AIM OF THE TASK ▸ Word for word, give again the line holding "Insbesondere folgt dies wenn $A$ Körper." and each line after it to the end of the listing below.

DATA SHOWN ▸
============
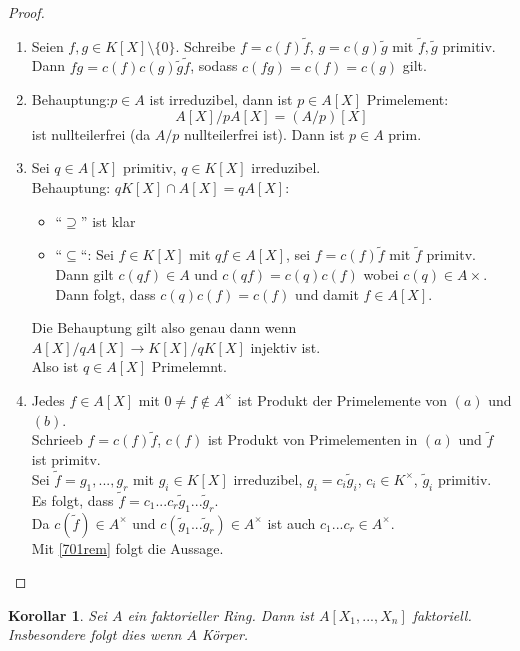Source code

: \documentclass[10pt,a4paper]{article}
\newcounter{thm}[section]
\theoremstyle{definition}
\theoremstyle{plain}
\newtheorem{kor}[thm]{Korollar}
\theoremstyle{remark}
\begin{document}
\begin{proof}
	\begin{enumerate}
		\item Seien $f,g\in K[X]\setminus\{0\}$. Schreibe $f=c(f)\tilde{f}$, $g=c(g)\tilde{g}$ mit $\tilde{f},\tilde{g}$ primitiv. Dann $fg=c(f)c(g)\tilde{g}\tilde f$, sodass $c(fg)=c(f)=c(g)$ gilt.
		\item Behauptung:$p\in A$ ist irreduzibel, dann ist $p\in A[X]$ Primelement:\\
		\[A[X]/pA[X]=(A/p)[X]\]
		ist nullteilerfrei (da $A/p$ nullteilerfrei ist).
		Dann ist $p\in A$ prim.
		\item Sei $q\in A[X]$ primitiv, $q\in K[X]$ irreduzibel.\\
		Behauptung: $qK[X]\cap A[X]=qA[X]$:
		\begin{itemize}
			\item ``$\supseteq$'' ist klar
			\item ``$\subseteq$``: Sei $f\in K[X]$ mit $qf\in A[X]$, sei $f=c(f)\tilde f$ mit $\tilde f$ primitv. Dann gilt $c(qf)\in A$ und $c(qf)=c(q)c(f)$ wobei $c(q)\in A\times$.\\
			Dann folgt, dass $c(q)c(f)=c(f)$ und damit $f\in A[X]$.\\
		\end{itemize}
		Die Behauptung gilt also genau dann wenn $A[X]/qA[X]\rightarrow K[X]/qK[X]$ injektiv ist.\\
		Also ist $q\in A[X]$ Primelemnt.
		\item Jedes $f\in A[X]$ mit $0\neq f\notin A^\times$ ist Produkt der Primelemente von $(a)$ und $(b)$.\\
		Schrieeb $f=c(f)\tilde f$, $c(f)$ ist Produkt von Primelementen in $(a)$ und $\tilde{f}$ ist primitv.\\
		Sei $\tilde{f}=g_1,...,g_r$ mit $g_i\in K[X]$ irreduzibel, $g_i=c_i\tilde{g}_i$, $c_i\in K^\times$, $\tilde g_i$ primitiv.\\
		Es folgt, dass $\tilde f=c_1...c_r\tilde g_1...\tilde g_r$.\\
		Da $c(\tilde f)\in A^\times$ und $c(\tilde g_1...\tilde g_r)\in A^\times$ ist auch $c_1...c_r\in A^\times$.\\
		Mit \ref{701rem} folgt die Aussage.
	\end{enumerate}
\end{proof}

\begin{kor}
	Sei $A$ ein faktorieller Ring. Dann ist $A[X_1,...,X_n]$ faktoriell. \\
	Insbesondere folgt dies wenn $A$ Körper.
\end{kor}
\end{document}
============
REPLY TO THE TASK ▸
	Insbesondere folgt dies wenn $A$ Körper.
\end{kor}
\end{document}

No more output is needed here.